Among the entries that follow, the required portion opens with the line containing "present opportunities for" and closes with the line containing "blockchain DNS". Give that portion again exactly, and nothing else.

Plain-text document sources
※

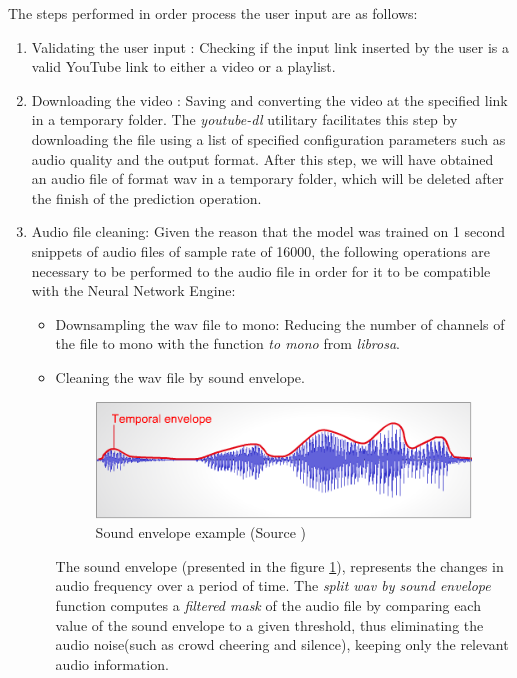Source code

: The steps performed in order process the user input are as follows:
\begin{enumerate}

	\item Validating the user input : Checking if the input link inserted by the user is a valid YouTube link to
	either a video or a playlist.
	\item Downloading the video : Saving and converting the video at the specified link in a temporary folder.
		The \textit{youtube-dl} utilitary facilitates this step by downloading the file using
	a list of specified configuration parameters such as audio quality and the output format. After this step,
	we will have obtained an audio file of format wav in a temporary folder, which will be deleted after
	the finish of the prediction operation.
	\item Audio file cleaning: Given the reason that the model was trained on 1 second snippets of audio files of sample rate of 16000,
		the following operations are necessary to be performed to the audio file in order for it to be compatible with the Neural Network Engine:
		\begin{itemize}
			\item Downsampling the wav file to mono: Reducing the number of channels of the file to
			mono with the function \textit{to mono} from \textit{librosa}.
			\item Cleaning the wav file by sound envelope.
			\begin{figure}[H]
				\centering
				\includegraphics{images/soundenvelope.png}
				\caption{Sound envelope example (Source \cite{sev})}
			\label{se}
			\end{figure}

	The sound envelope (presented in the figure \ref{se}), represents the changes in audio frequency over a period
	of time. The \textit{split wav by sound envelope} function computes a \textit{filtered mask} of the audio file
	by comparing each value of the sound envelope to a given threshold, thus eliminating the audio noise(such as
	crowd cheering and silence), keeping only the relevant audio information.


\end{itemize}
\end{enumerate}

※

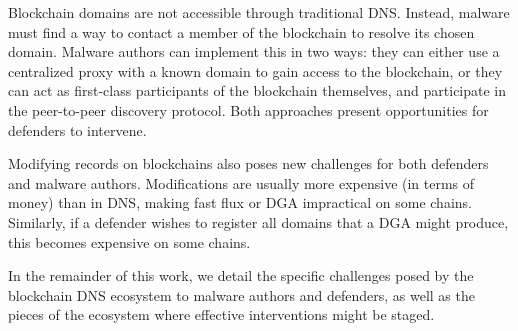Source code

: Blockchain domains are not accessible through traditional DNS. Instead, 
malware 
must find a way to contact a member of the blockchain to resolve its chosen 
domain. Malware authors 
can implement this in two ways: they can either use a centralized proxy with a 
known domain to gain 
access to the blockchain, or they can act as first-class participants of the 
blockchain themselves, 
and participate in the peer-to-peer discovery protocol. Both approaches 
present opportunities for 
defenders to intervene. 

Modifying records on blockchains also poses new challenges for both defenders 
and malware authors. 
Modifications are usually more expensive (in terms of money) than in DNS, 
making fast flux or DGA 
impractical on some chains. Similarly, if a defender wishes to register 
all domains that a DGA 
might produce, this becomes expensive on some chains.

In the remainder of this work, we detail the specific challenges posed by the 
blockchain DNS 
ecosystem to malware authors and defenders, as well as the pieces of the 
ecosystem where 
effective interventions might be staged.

※

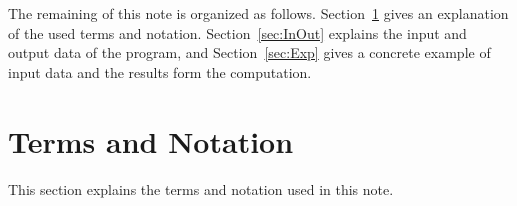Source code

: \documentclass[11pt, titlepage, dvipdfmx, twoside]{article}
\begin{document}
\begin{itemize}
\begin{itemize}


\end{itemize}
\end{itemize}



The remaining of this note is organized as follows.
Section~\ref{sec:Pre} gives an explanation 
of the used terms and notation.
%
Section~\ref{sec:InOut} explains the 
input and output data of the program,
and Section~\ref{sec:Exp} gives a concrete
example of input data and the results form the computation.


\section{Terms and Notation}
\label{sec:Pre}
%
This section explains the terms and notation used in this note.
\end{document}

※

YOUR SOLUTION
present opportunities for 
defenders to intervene. 

Modifying records on blockchains also poses new challenges for both defenders 
and malware authors. 
Modifications are usually more expensive (in terms of money) than in DNS, 
making fast flux or DGA 
impractical on some chains. Similarly, if a defender wishes to register 
all domains that a DGA 
might produce, this becomes expensive on some chains.

In the remainder of this work, we detail the specific challenges posed by the 
blockchain DNS 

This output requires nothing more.